→ **Task**
Hunt through the entries for the word "parameters" and copy each line in which it appears.

→ **Excerpted data**
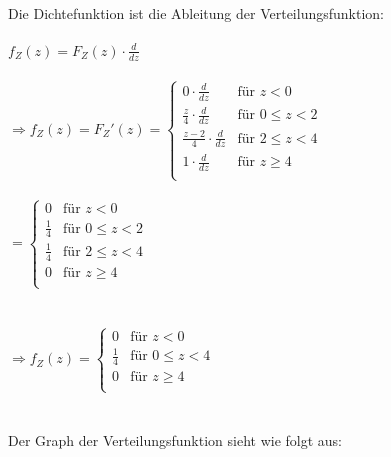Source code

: \documentclass[a4paper]{article}
\begin{document}
Die Dichtefunktion ist die Ableitung der Verteilungsfunktion:\\\\
$f_Z(z) = F_Z(z) \cdot \frac{d}{dz}$\\\\
\(\Rightarrow f_Z(z) = F_Z'(z) = \begin{cases}
        0 \cdot \frac{d}{dz} & \text{für } z < 0 \\
        \frac{z}{4} \cdot \frac{d}{dz} & \text{für } 0 \leq z < 2 \\
        \frac{z - 2}{4} \cdot \frac{d}{dz} & \text{für } 2 \leq z < 4 \\
        1 \cdot \frac{d}{dz} & \text{für } z \geq 4 \\
\end{cases}\)\\\\
\hspace*{2.77cm}\(= \begin{cases}
        0 & \text{für } z < 0 \\
        \frac{1}{4} & \text{für } 0 \leq z < 2 \\
        \frac{1}{4} & \text{für } 2 \leq z < 4 \\
        0 & \text{für } z \geq 4 \\
\end{cases}\)\\\\\\
\(\Rightarrow f_Z(z) = \begin{cases}
        0 & \text{für } z < 0 \\
        \frac{1}{4} & \text{für } 0 \leq z < 4 \\
        0 & \text{für } z \geq 4 \\
\end{cases}\)\\\\\\
Der Graph der Verteilungsfunktion sieht wie folgt aus:\\
\\
\end{document}

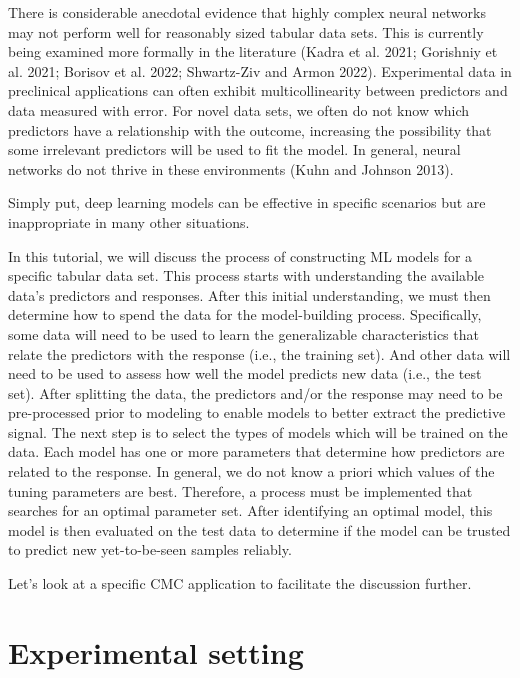 \documentclass[
  letterpaper,
  DIV=11,
  numbers=noendperiod]{scrartcl}
\begin{document}
There is considerable anecdotal evidence that highly complex neural
networks may not perform well for reasonably sized tabular data sets.
This is currently being examined more formally in the literature (Kadra
et al. 2021; Gorishniy et al. 2021; Borisov et al. 2022; Shwartz-Ziv and
Armon 2022). Experimental data in preclinical applications can often
exhibit multicollinearity between predictors and data measured with
error. For novel data sets, we often do not know which predictors have a
relationship with the outcome, increasing the possibility that some
irrelevant predictors will be used to fit the model. In general, neural
networks do not thrive in these environments (Kuhn and Johnson 2013).

Simply put, deep learning models can be effective in specific scenarios
but are inappropriate in many other situations.

In this tutorial, we will discuss the process of constructing ML models
for a specific tabular data set. This process starts with understanding
the available data's predictors and responses. After this initial
understanding, we must then determine how to spend the data for the
model-building process. Specifically, some data will need to be used to
learn the generalizable characteristics that relate the predictors with
the response (i.e., the training set). And other data will need to be
used to assess how well the model predicts new data (i.e., the test
set). After splitting the data, the predictors and/or the response may
need to be pre-processed prior to modeling to enable models to better
extract the predictive signal. The next step is to select the types of
models which will be trained on the data. Each model has one or more
parameters that determine how predictors are related to the response. In
general, we do not know a priori which values of the tuning parameters
are best. Therefore, a process must be implemented that searches for an
optimal parameter set. After identifying an optimal model, this model is
then evaluated on the test data to determine if the model can be trusted
to predict new yet-to-be-seen samples reliably.

Let's look at a specific CMC application to facilitate the discussion
further.

\hypertarget{experimental-setting}{%
\section{Experimental setting}\label{experimental-setting}}
\end{document}

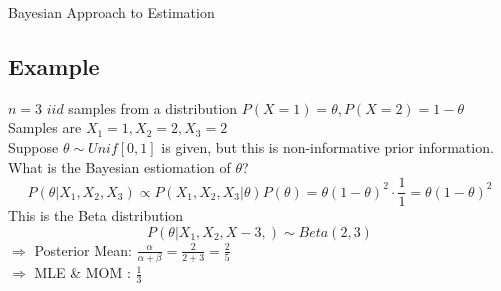 \documentclass[12pt]{article}
\begin{document}
\begin{section}{Bayesian Approach to Estimation}
\subsection{Example}
$n=3$ $iid$ samples from a distribution $P(X=1) = \theta, P(X=2) = 1 - \theta$\\
Samples are $X_1=1, X_2=2, X_3=2$\\

Suppose $\theta \sim Unif[0,1]$ is given, but this is non-informative prior information. \\

What is the Bayesian estiomation of $\theta$?\\
$$P(\theta|X_1,X_2,X_3) \propto P(X_1,X_2,X_3|\theta)P(\theta) = \theta(1-\theta)^2 \cdot \frac{1}{1} = \theta(1-\theta)^2$$
This is the Beta distribution
$$P(\theta|X_1,X_2,X-3,) \sim Beta(2,3)$$
$\Rightarrow$ Posterior Mean: $\frac{\alpha}{\alpha+\beta} = \frac{2}{2+3} = \frac{2}{5}$\\
$\Rightarrow$ MLE \& MOM : $\frac{1}{3}$\\




\end{section}
\end{document}
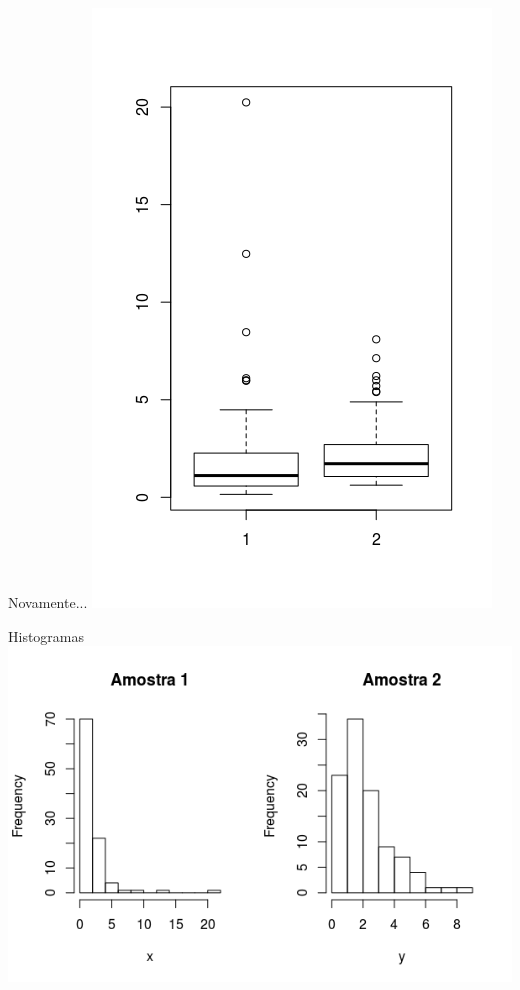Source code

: \documentclass{beamer}
\begin{document}
\begin{frame}{Novamente...}
  \centering
  \includegraphics[height=\textheight]{Nao_Param/2samples-bp}
\end{frame}

\begin{frame}{Histogramas}
  \includegraphics[width=\textwidth]{Nao_Param/2samples-h}

\end{frame}
\end{document}
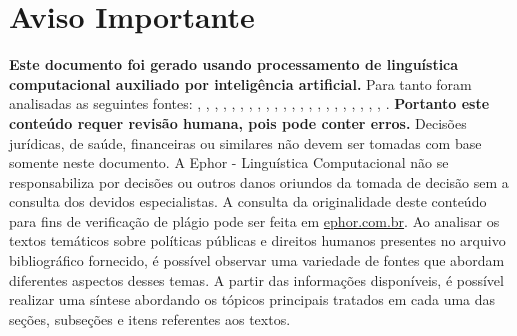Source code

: \documentclass[
   article,       
   12pt,          
   oneside,       
   a4paper,       
   english,       
   brazil,        
   sumario=tradicional
   ]{abntex2}
\begin{document}
\frenchspacing 
\maketitle

\textual
\section{Aviso Importante}
\textbf{Este documento foi gerado usando processamento de linguística computacional auxiliado por inteligência artificial.} Para tanto foram analisadas as seguintes fontes:  \cite{A_CAUSA_E_AS_POLITICAS_DE_DIREITOS_HUMANOS_NO}, \cite{Ciclo_de_Politicas_Publicas_por_que_e_importa}, \cite{Conheca_o_ciclo_das_politicas_publicas__Polit}, \cite{Educacao_Inclusiva_Conheca_o_historico_da_leg}, \cite{Em_Buenos_Aires_Silvio_Almeida_defende_a_inst}, \cite{Entendendo_a_Tipologia_de_Politicas_Publicas_}, \cite{Escola_Nacional_de_Administracao_Publica__Wik}, \cite{Especialista_em_politicas_publicas_e_gestao_g}, \cite{FEDERALISMO_E_POLITICAS_PUBLICAS_NO_BRASIL_Ho}, \cite{Institucionalizacao_das_politicas_em_Direitos}, \cite{Ministerio_do_Planejamento_e_Orcamento__Wikip}, \cite{Ministro_defende_que_direitos_humanos_precisa}, \cite{Politica_conceito_politicas_publicas_e_partid}, \cite{Politica_publica__o_que_e_tipos_de_politicas_}, \cite{Politica_publica__Wikipedia_a_enciclopedia_li}, \cite{Politicas_publicas__Wikipedia_la_enciclopedia}, \cite{Politicas_Publicas_entenda_o_que_sao_para_que}, \cite{Politicas_Publicas_o_que_sao_e_para_que_serve}, \cite{Politicas_publicas_o_que_sao_e_para_que_serve}, \cite{Politicas_publicas_o_que_sao_quem_faz_e_tipos}, \cite{Politicas_publicas_o_que_sao_tipos_e_exemplos}, \cite{Revista_USP_119__Dossie_1_Democracia_e_politi}, \cite{TCU_Ciclo_das_politicas_publicas__Tudo_o_que_}.
\textbf{Portanto este conteúdo requer revisão humana, pois pode conter erros.} Decisões jurídicas, de saúde, financeiras ou similares não devem ser tomadas com base somente neste documento. A Ephor - Linguística Computacional não se responsabiliza por decisões ou outros danos oriundos da tomada de decisão sem a consulta dos devidos especialistas.
A consulta da originalidade deste conteúdo para fins de verificação de plágio pode ser feita em \href{http://www.ephor.com.br}{ephor.com.br}.
Ao analisar os textos temáticos sobre políticas públicas e direitos humanos presentes no arquivo bibliográfico fornecido, é possível observar uma variedade de fontes que abordam diferentes aspectos desses temas. A partir das informações disponíveis, é possível realizar uma síntese abordando os tópicos principais tratados em cada uma das seções, subseções e itens referentes aos textos.
\end{document}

→ **Reply**
parameters that determine how predictors are related to the response. In
general, we do not know a priori which values of the tuning parameters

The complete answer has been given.